Les relations des Français vis à vis des villes se transforment. Nos compatriotes ont de nouvelles aspirations. La deuxième édition de l’Observatoire des usages et représentations des territoires livre des clés pour repenser lieux de vie et manières de faire la ville, converger vers les nouveaux désirs et aspirations des habitant(e) s et créer les conditions d’une bonne, voire d’une meilleure, qualité de vie.
C’est un fait : le modèle de la ville en général et de la métropole en particulier perd de son attrait auprès des individus tant il est pour beaucoup associé à un espace de toutes les concentrations (congestions, stress, pollution…). Alors que plus des trois quarts de la population française habitent en ville, ce constat interpelle. Plus encore, ce modèle urbain trouve ses limites dans les déséquilibres du territoire. Le mouvement des Gilets Jaunes a pris racine dans la distance croissante entre les habitants et les ressources. La deuxième édition* de l’Observatoire des usages et représentations des territoires souligne l’influence de l’aménagement du territoire sur ce mécontentement et révèle le désir de “proximités” – accessibilités du travail et des aménités et qualités des voisinages. Un sujet que traite la toute nouvelle revue d’INfluencia (« L’odyssée des territoires »)** qui sort cette semaine**. Guénaëlle Gault, directrice générale de l’ObSoCo répond à nos questions.
INfluencia : plus d’un Français sur deux souhaite aller vivre ailleurs et cette envie se renforce d’année en année. Comment expliquez-vous ce résultat ?
Guénaëlle Gault : en effet, s’ils en avaient la possibilité 53% des Français voudraient aller vivre ailleurs et cette proportion gagne 5 points en 2 ans. Ce chiffre fait d’ailleurs écho à ce que l’on observe dans un autre de nos Observatoires*** qui soulignait fin 2019 que 56% de nos concitoyens aspiraient à consommer autrement, en progression de 10 points en 5 ans. Ces évolutions disent une chose : notre organisation économique et sociale héritée de la modernité est décidément en question. Et cela se manifeste jusques et y compris dans la façon concrète de vivre et d’habiter. Le rejet de la métropole est patent : celle-ci ne constitue le lieu de vie idéal que d’une minorité de Français (12% aimeraient y vivre, 7% dans sa périphérie). Désormais l’hyper-ville se trouve donc autant décriée que l’hypermarché et l’hyperconsommation pour les déséquilibres de plus en plus difficilement soutenables qu’elle provoque, en son sein mais aussi sur l’ensemble du territoire. L’envie de vivre ailleurs est en effet très corrélée à la densité réelle et perçue : elle est avant tout le fait de ceux qui vivent une trop forte ou, à l’inverse, une trop faible densité, l’une comme l’autre impactant négativement la qualité de vie.

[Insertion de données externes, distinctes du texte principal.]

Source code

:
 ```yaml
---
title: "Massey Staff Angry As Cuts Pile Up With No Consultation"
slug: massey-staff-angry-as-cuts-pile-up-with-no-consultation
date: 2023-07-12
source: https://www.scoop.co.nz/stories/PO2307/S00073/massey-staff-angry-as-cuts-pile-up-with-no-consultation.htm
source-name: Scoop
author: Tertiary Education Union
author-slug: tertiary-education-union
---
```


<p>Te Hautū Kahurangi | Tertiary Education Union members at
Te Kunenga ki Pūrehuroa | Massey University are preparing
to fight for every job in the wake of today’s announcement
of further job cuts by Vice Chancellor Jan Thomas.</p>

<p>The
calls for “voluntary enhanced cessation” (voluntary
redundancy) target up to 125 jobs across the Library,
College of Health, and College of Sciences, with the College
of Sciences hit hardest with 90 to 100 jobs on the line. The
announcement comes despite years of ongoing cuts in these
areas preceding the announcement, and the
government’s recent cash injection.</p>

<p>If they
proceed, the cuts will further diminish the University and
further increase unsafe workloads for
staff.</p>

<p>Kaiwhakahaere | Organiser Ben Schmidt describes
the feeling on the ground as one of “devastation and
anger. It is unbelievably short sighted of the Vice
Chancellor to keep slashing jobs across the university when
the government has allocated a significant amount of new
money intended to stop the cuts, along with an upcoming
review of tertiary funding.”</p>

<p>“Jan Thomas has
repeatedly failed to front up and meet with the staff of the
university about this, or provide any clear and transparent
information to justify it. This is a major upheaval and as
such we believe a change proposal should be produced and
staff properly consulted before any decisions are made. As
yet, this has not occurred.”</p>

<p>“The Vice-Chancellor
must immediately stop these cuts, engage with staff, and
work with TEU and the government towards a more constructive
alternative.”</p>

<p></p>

IN: comment interpréter ce paradoxe qui fait que les gens recherchent un environnement plutôt rural (38 % aspirent au « contact avec la nature »), mais le même pourcentage souhaite aussi les bénéfices et promesses urbaines que sont la proximité de leurs amis et famille et celle des commerces et services (respectivement 37% et 34%) ?

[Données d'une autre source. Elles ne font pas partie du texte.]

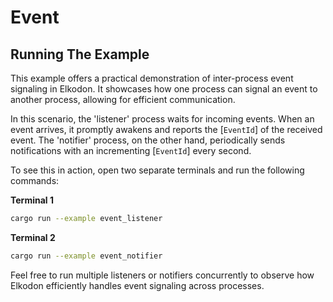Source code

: # Event

## Running The Example

This example offers a practical demonstration of inter-process event signaling
in Elkodon. It showcases how one process can signal an event to another
process, allowing for efficient communication.

In this scenario, the 'listener' process waits for incoming events. When an
event arrives, it promptly awakens and reports the [`EventId`] of the received
event. The 'notifier' process, on the other hand, periodically sends
notifications with an incrementing [`EventId`] every second.

To see this in action, open two separate terminals and run the following
commands:

**Terminal 1**

```sh
cargo run --example event_listener
```

**Terminal 2**

```sh
cargo run --example event_notifier
```

Feel free to run multiple listeners or notifiers concurrently to observe how
Elkodon efficiently handles event signaling across processes.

G.G: il me semble que ce n’est un paradoxe que dans la mesure où nous l’avons conçu et sommes habitués à le penser comme tel. D’un côté les métropoles, espaces soustraits de l’écosystème naturel et organisés de manière fonctionnelle, de l’autre des territoires qui bénéficient de la nature mais souffrent du manque de connexions et accessibilités. Aujourd’hui, cette dichotomie s’exacerbe et se rappelle à nous. Les tensions s’exaspèrent. Le mouvement des Gilets Jaunes a révélé le malaise des habitants de nombreux territoires qui se sentent relégués (si 33% des Français ont par exemple le sentiment que le nombre de services publics auxquels ils ont accès au sein de leur commune a diminué, ils sont 48% dans les petits et moyens pôles urbains et 59% dans les communes isolées). Dans le même temps, la montée en puissance des préoccupations écologiques s’incarne ici et maintenant dans leur lieu de vie chez les urbains qui l’articulent désormais très concrètement à leur santé.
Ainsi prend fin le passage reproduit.